[SUPPLIED MATERIAL — start]

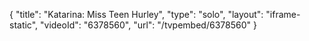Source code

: {
    "title": "Katarina: Miss Teen Hurley",
    "type": "solo",
    "layout": "iframe-static",
    "videoId": "6378560",
    "url": "\/tvpembed\/6378560"
}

[SUPPLIED MATERIAL — finish]

● **PROBLEM TO SOLVE**
An exact retyping of each record, with no pictures, is the answer required.

● **EXPECTED OUTPUT**
Source code

: {
    "title": "Katarina: Miss Teen Hurley",
    "type": "solo",
    "layout": "iframe-static",
    "videoId": "6378560",
    "url": "\/tvpembed\/6378560"
}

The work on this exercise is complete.